It's no secret: Many children in this country can learn more than they currently do.
Helping children learn more begins with higher expectations. But is it realistic to expect all students to reach high standards?
Sharon LeBlond, a Chapter 1 teacher in rural Norway, Maine, tells about low-performing students who achieved dramatic gains on state assessments. It happened after she began using the National Council of Teachers of Mathematics standards to guide improvements in instruction. (Satellite Town Meeting, U.S. Department of Education, September 1993) Eileen Barton of Chicago's Sullivan High School says that "By requiring that all our students demonstrate the competencies we had earlier demanded from only a few, we found they not only could meet our expectations but were willing to work harder than ever before to do so." (Horace, Coalition of Essential Schools, Jan 93)
It's not just currently low-performing students. Many students who now earn decent grades must be challenged to stretch for the higher levels of learning that they are capable of reaching. Consider: Only 7 percent of our students take the Advanced Placement in biology, while more than four times that percentage of students in other countries take comparably challenging biology tests -- 31 percent in England and Wales, 43 percent in France, 37 percent in Germany, and more than 40 percent in Japan. How many students pass these exams? Between 25 percent and 36 percent in the other countries. In the U.S., just 4 percent pass the AP in biology. (American Federation of Teachers' "Making Standards Count: The Case for Student Incentives," May 1994)
Many teachers agree: All students can learn at much higher levels, and we must expect them to. But our higher expectations must not stop with students. We must also expect more of ourselves -- more of teachers, more of parents and families, more of employers, policymakers and citizens.
GOALS 2000 "is the most significant piece of education legislation we've ever had," writes Albert Shanker, President of the American Federation of Teachers. While "in and of itself, [GOALS 2000] won't solve the problems of our education system...it provides a structure without which we can't begin to solve them...."[The New York Times, April 24, 1994]

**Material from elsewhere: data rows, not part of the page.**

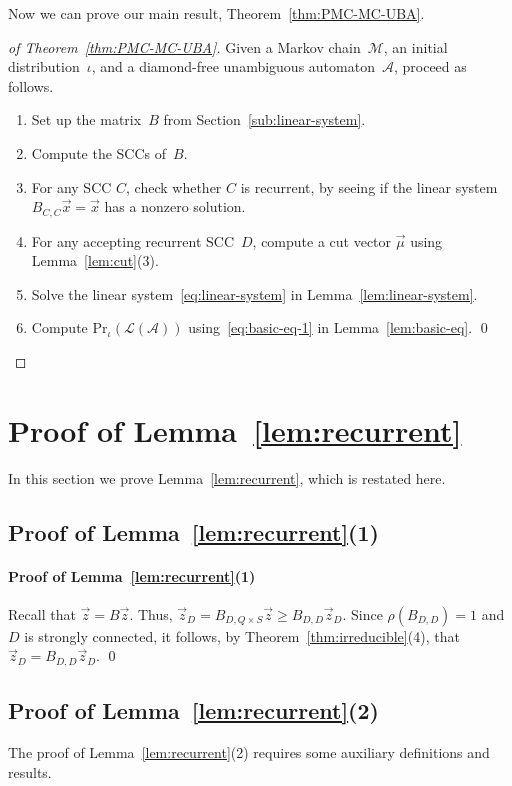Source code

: \documentclass{elsarticle}
\def\cA{\mathcal{A}}
\def\cL{\mathcal{L}}
\def\cM{\mathcal{M}}
\def\Pr{\mathrm{Pr}}
\begin{document}
Now we can prove our main result, Theorem~\ref{thm:PMC-MC-UBA}.
\begin{proof}[of Theorem~\ref{thm:PMC-MC-UBA}]
Given a Markov chain~$\cM$, an initial distribution~$\iota$, and a diamond-free unambiguous automaton~$\cA$, proceed as follows.
\begin{enumerate}
\item Set up the matrix~$B$ from Section~\ref{sub:linear-system}.
\item Compute the SCCs of~$B$.
\item For any SCC $C$, check whether $C$ is recurrent, by seeing if the linear system $B_{C,C}\vec{x}=\vec{x}$ has a nonzero solution.
\item For any accepting recurrent SCC~$D$, compute a cut vector $\vec{\mu}$ using Lemma~\ref{lem:cut}(3).
\item Solve the linear system~\eqref{eq:linear-system} in Lemma~\ref{lem:linear-system}.
\item Compute $\Pr_\iota(\cL(\cA))$ using~\eqref{eq:basic-eq-1} in Lemma~\ref{lem:basic-eq}. \qed
\end{enumerate}
\end{proof}

\section{Proof of Lemma~\ref{lem:recurrent}}
\label{sec:recurrent-proof}

In this section we prove Lemma~\ref{lem:recurrent}, which is restated here.

\lemrecurrent*

\subsection{Proof of Lemma~\ref{lem:recurrent}(1)}
\paragraph{Proof of Lemma~\ref{lem:recurrent}(1)}
Recall that $\vec{z} = B \vec{z}$.
Thus, $\vec{z}_D = B_{D,Q\times S} \vec{z} \geqslant B_{D,D} \vec{z}_D$.
Since $\rho(B_{D,D}) = 1$ and $D$ is strongly connected, it follows, by Theorem~\ref{thm:irreducible}(4), that $\vec{z}_D = B_{D,D} \vec{z}_D$.  \qed

\subsection{Proof of Lemma~\ref{lem:recurrent}(2)}
The proof of Lemma~\ref{lem:recurrent}(2) requires some auxiliary
definitions and results.
\end{document}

GOALS 2000 makes it clear that everyone has a role to play: all of us must do our part. Many seem ready to do so. GOALS 2000 is supported by every major education, parent, and business group in the U.S. These are just a few of the many groups that support GOALS 2000:
Teachers must take on a number of leadership roles, and not just in "implementing plans," though that's important. GOALS 2000 says that each planning panel at every level -- state, district, and school -- must include classroom teachers. This means teachers are to be involved in the creation of plans. It means your ideas are needed and are important to developing plans that will work.
The schools we need require different habits of work and habits of mind on the part of teachers -- a kind of professionalism within the classroom few teachers were expected to exhibit before. In addition, to get from where we are now to where we need to be will require teachers to play a substantially different role within their schools as well as in public discourse. Teachers need to relearn what it means to be good in- school practitioners, while also becoming more articulate and self-confident spokespeople for the difficult and often anxiety- producing changes schools are expected to undertake. If teachers are not able to join in leading such changes, the changes will not take place."Deborah Meier,
Teachers College Record,
Summer 1992
There are other challenges where teacher leadership is important. Maybe the need to strengthen family involvement or students' writing is pressing in your school. Or maybe there is a difficult-to-teach concept or skill for which you've developed an unusually effective approach. Such needs in your school and breakthroughs in your classroom point to prime opportunities for you to step forward.
But regardless of those circumstances, there is probably one challenge where leadership from you -- and from teachers everywhere in the U.S. -- is urgent. It is a challenge that no state, community, or school can take on effectively unless teachers help lead the way. So important -- and so central to teachers' involvement in GOALS 2000 -- is this challenge that the remainder of this booklet is organized around it.
This challenge orbits around two questions:
"How do you determine, in an age of information overload, what teachers will teach?" asks Gloria Sesso, a U.S. history teacher in Dix Hills, New York. "What do you include and what do you not include?" Standards offer criteria for making that decision, says Sesso.